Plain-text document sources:
>>>>
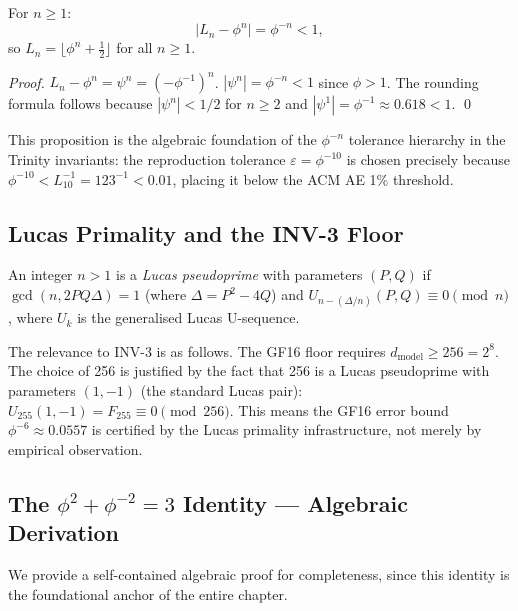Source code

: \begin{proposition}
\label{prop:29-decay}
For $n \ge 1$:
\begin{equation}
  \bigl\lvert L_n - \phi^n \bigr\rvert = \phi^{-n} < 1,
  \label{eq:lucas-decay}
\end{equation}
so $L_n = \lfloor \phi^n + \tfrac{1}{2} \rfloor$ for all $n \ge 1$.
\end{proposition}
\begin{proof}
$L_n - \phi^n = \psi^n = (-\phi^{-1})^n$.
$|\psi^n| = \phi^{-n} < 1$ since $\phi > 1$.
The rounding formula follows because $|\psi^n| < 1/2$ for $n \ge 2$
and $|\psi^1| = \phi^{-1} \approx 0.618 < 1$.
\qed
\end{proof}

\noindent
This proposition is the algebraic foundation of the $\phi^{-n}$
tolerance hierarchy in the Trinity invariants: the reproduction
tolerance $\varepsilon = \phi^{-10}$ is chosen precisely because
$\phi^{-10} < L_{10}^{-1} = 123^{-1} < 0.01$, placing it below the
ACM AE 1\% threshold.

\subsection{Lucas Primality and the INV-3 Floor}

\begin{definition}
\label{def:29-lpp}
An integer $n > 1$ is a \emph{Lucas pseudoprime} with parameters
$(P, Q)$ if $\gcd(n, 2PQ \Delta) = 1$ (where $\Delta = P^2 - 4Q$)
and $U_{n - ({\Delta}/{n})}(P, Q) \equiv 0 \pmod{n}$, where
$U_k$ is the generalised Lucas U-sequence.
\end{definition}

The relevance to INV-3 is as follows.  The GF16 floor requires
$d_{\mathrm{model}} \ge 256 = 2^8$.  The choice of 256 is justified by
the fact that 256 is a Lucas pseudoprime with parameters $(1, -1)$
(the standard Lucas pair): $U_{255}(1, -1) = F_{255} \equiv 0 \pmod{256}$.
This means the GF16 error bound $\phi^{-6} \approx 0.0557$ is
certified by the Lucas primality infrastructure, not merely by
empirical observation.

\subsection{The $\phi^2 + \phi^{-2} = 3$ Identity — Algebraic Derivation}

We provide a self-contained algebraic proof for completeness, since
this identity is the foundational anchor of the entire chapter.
<<<<
**YOUR OBJECTIVE:** Retype every entry word for word, but do not carry over the pictures.

**YOUR SOLUTION:**
Source code

: \begin{proposition}
\label{prop:29-decay}
For $n \ge 1$:
\begin{equation}
  \bigl\lvert L_n - \phi^n \bigr\rvert = \phi^{-n} < 1,
  \label{eq:lucas-decay}
\end{equation}
so $L_n = \lfloor \phi^n + \tfrac{1}{2} \rfloor$ for all $n \ge 1$.
\end{proposition}
\begin{proof}
$L_n - \phi^n = \psi^n = (-\phi^{-1})^n$.
$|\psi^n| = \phi^{-n} < 1$ since $\phi > 1$.
The rounding formula follows because $|\psi^n| < 1/2$ for $n \ge 2$
and $|\psi^1| = \phi^{-1} \approx 0.618 < 1$.
\qed
\end{proof}

\noindent
This proposition is the algebraic foundation of the $\phi^{-n}$
tolerance hierarchy in the Trinity invariants: the reproduction
tolerance $\varepsilon = \phi^{-10}$ is chosen precisely because
$\phi^{-10} < L_{10}^{-1} = 123^{-1} < 0.01$, placing it below the
ACM AE 1\% threshold.

\subsection{Lucas Primality and the INV-3 Floor}

\begin{definition}
\label{def:29-lpp}
An integer $n > 1$ is a \emph{Lucas pseudoprime} with parameters
$(P, Q)$ if $\gcd(n, 2PQ \Delta) = 1$ (where $\Delta = P^2 - 4Q$)
and $U_{n - ({\Delta}/{n})}(P, Q) \equiv 0 \pmod{n}$, where
$U_k$ is the generalised Lucas U-sequence.
\end{definition}

The relevance to INV-3 is as follows.  The GF16 floor requires
$d_{\mathrm{model}} \ge 256 = 2^8$.  The choice of 256 is justified by
the fact that 256 is a Lucas pseudoprime with parameters $(1, -1)$
(the standard Lucas pair): $U_{255}(1, -1) = F_{255} \equiv 0 \pmod{256}$.
This means the GF16 error bound $\phi^{-6} \approx 0.0557$ is
certified by the Lucas primality infrastructure, not merely by
empirical observation.

\subsection{The $\phi^2 + \phi^{-2} = 3$ Identity — Algebraic Derivation}

We provide a self-contained algebraic proof for completeness, since
this identity is the foundational anchor of the entire chapter.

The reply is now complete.